[Document images with source code]
★ ★ ★ ★ ★ ★ ★

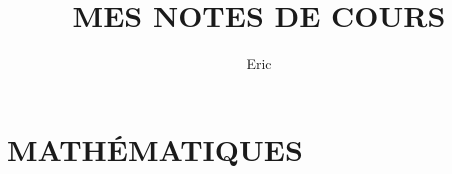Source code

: \documentclass[openany]{book}
\begin{document}
\title{MES NOTES DE COURS}
\author{Eric}
\maketitle
\tableofcontents
\frontmatter

\part{MATH\'EMATIQUES}





\end{document}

★ ★ ★ ★ ★ ★ ★

A verbatim copy of the data, pictures removed, is the expected result.

▶ Response area:
Source code

: \documentclass[openany]{book}
\begin{document}
\title{MES NOTES DE COURS}
\author{Eric}
\maketitle
\tableofcontents
\frontmatter

\part{MATH\'EMATIQUES}





\end{document}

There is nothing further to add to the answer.